First, he secured a wife for Isaac, thus securing the future of his family. Then Sarah dies, and he secured a burial place for her in the cave of Machpelah near Mamre. Then Abraham himself dies.
The division that had happened between his two sons, Isaac and Ishmael, is apparently resolved, at least provisionally, when they bury Abraham in the same cave where Abraham buried Sarah, thus, in a way, bringing the two brothers together and returning husband and wife together.

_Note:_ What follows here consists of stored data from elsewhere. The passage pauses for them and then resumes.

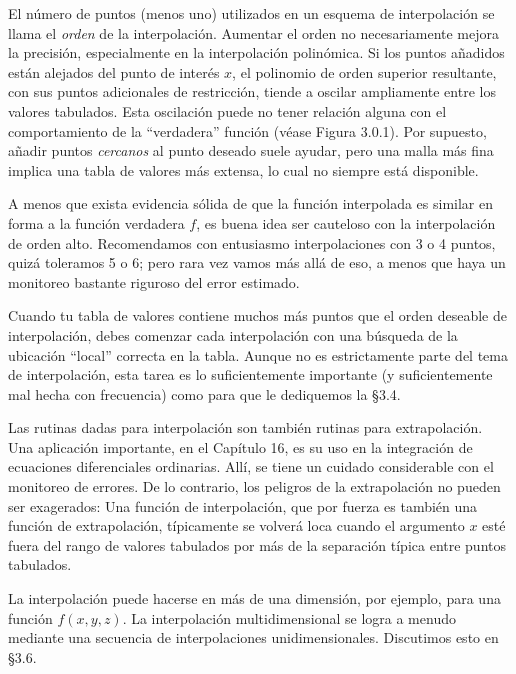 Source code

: \documentclass[10pt,a4paper]{book}
\begin{document}
\medskip

El número de puntos (menos uno) utilizados en un esquema de interpolación se llama el \textit{orden} de la interpolación. Aumentar el orden no necesariamente mejora la precisión, especialmente en la interpolación polinómica. Si los puntos añadidos están alejados del punto de interés \( x \), el polinomio de orden superior resultante, con sus puntos adicionales de restricción, tiende a oscilar ampliamente entre los valores tabulados. Esta oscilación puede no tener relación alguna con el comportamiento de la “verdadera” función (véase Figura 3.0.1). Por supuesto, añadir puntos \textit{cercanos} al punto deseado suele ayudar, pero una malla más fina implica una tabla de valores más extensa, lo cual no siempre está disponible.

\medskip

A menos que exista evidencia sólida de que la función interpolada es similar en forma a la función verdadera \( f \), es buena idea ser cauteloso con la interpolación de orden alto. Recomendamos con entusiasmo interpolaciones con 3 o 4 puntos, quizá toleramos 5 o 6; pero rara vez vamos más allá de eso, a menos que haya un monitoreo bastante riguroso del error estimado.

\medskip

Cuando tu tabla de valores contiene muchos más puntos que el orden deseable de interpolación, debes comenzar cada interpolación con una búsqueda de la ubicación “local” correcta en la tabla. Aunque no es estrictamente parte del tema de interpolación, esta tarea es lo suficientemente importante (y suficientemente mal hecha con frecuencia) como para que le dediquemos la \S3.4.

Las rutinas dadas para interpolación son también rutinas para extrapolación. Una aplicación importante, en el Capítulo 16, es su uso en la integración de ecuaciones diferenciales ordinarias. Allí, se tiene un cuidado considerable con el monitoreo de errores. De lo contrario, los peligros de la extrapolación no pueden ser exagerados: Una función de interpolación, que por fuerza es también una función de extrapolación, típicamente se volverá loca cuando el argumento $x$ esté fuera del rango de valores tabulados por más de la separación típica entre puntos tabulados.

La interpolación puede hacerse en más de una dimensión, por ejemplo, para una función $f(x, y, z)$. La interpolación multidimensional se logra a menudo mediante una secuencia de interpolaciones unidimensionales. Discutimos esto en §3.6.
\end{document}
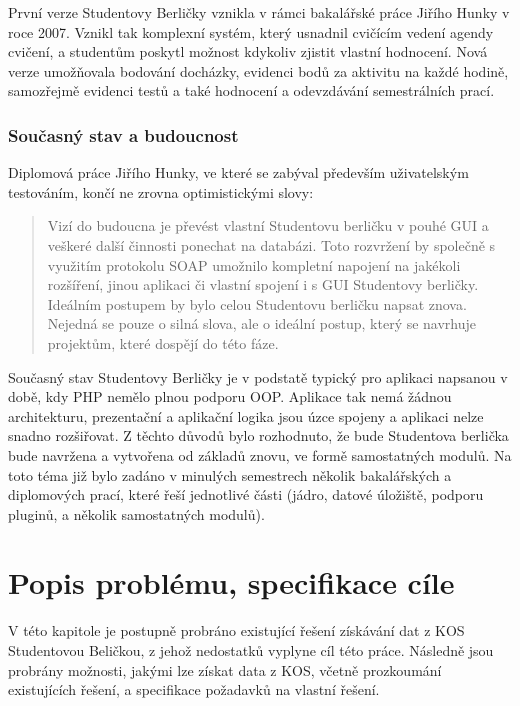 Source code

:\documentclass[11pt,twoside,a4paper]{book}
\begin{document}
První  verze Studentovy Berličky vznikla v rámci bakalářské práce Jiřího Hunky v roce 2007. Vznikl tak komplexní systém, který usnadnil cvičícím vedení agendy cvičení, a studentům poskytl možnost kdykoliv zjistit vlastní hodnocení. Nová verze umožňovala bodování docházky, evidenci bodů za aktivitu na každé hodině, samozřejmě evidenci testů a také hodnocení a odevzdávání semestrálních prací.

\subsection{Současný stav a budoucnost}

Diplomová práce Jiřího Hunky, ve které se zabýval především uživatelským testováním, končí ne zrovna optimistickými slovy: 
\begin{quotation}
Vizí do budoucna je převést vlastní Studentovu berličku v pouhé GUI a
veškeré další činnosti ponechat na databázi. Toto rozvržení by společně
s využitím protokolu SOAP umožnilo kompletní napojení na jakékoli rozšíření, jinou aplikaci či vlastní spojení i s GUI Studentovy berličky.
Ideálním postupem by bylo celou Studentovu berličku napsat znova. Nejedná se pouze o silná slova, ale o ideální postup, který se navrhuje projektům, které dospějí do této fáze.
\end{quotation}

Současný stav Studentovy Berličky je v podstatě typický pro aplikaci napsanou v době, kdy PHP nemělo plnou podporu OOP. Aplikace tak nemá žádnou architekturu, prezentační a aplikační logika jsou úzce spojeny a aplikaci nelze snadno rozšiřovat. Z těchto důvodů bylo rozhodnuto, že bude Studentova berlička bude navržena a vytvořena od základů znovu, ve formě samostatných modulů. Na toto téma již bylo zadáno v minulých semestrech několik bakalářských a diplomových prací, které řeší jednotlivé části (jádro, datové úložiště, podporu pluginů, a několik samostatných modulů).



\chapter{Popis problému, specifikace cíle}
\label{popis}
V této kapitole je postupně probráno existující řešení získávání dat z KOS Studentovou Beličkou, z jehož nedostatků vyplyne cíl této práce. Následně jsou probrány možnosti, jakými lze získat data z KOS, včetně prozkoumání existujících řešení, a specifikace požadavků na vlastní řešení.  
\end{document}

People wonder about the silence of Abraham in the face of the Akedah; in the face of God’s command. There’s no reported argument between him and Isaac, nor between him and Sarah, nor really between Abraham and God;
Abraham doesn’t suggest any resentment of God’s command. There’s something enormously profound that is present in Abraham, but that Abraham seems to know he cannot communicate. That is, he has some wisdom about this life and God’s expectations for us in this life that, precisely because he can’t share it, the rest of us can perceive in that silence.

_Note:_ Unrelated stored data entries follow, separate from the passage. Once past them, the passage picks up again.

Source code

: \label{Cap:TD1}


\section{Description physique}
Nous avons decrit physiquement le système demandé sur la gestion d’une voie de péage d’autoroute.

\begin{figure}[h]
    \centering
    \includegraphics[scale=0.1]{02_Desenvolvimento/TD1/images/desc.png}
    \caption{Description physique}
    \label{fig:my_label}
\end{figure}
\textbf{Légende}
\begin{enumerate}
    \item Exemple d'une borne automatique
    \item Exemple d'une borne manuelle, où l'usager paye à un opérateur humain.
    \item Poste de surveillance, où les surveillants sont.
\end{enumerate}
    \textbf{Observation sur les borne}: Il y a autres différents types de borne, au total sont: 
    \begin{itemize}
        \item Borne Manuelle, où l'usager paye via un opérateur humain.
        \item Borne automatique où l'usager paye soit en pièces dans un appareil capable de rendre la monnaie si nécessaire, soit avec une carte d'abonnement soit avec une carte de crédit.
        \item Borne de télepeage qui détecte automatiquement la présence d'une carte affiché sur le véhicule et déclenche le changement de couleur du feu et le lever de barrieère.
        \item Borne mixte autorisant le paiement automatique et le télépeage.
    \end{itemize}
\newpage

Common Questions about Abraham and the Abekah
Abraham was originally called Abram. As one of the conditions of his Covenant with God, Abram changed his name to Abraham.
God wanted to destroy Sodom and Gomorrah because they were full of sinners. But, Abraham begged God to let the innocent be spared.
The Akedah, or “binding”, was the near-sacrifice, by Abraham, of his son, Isaac, on God’s orders.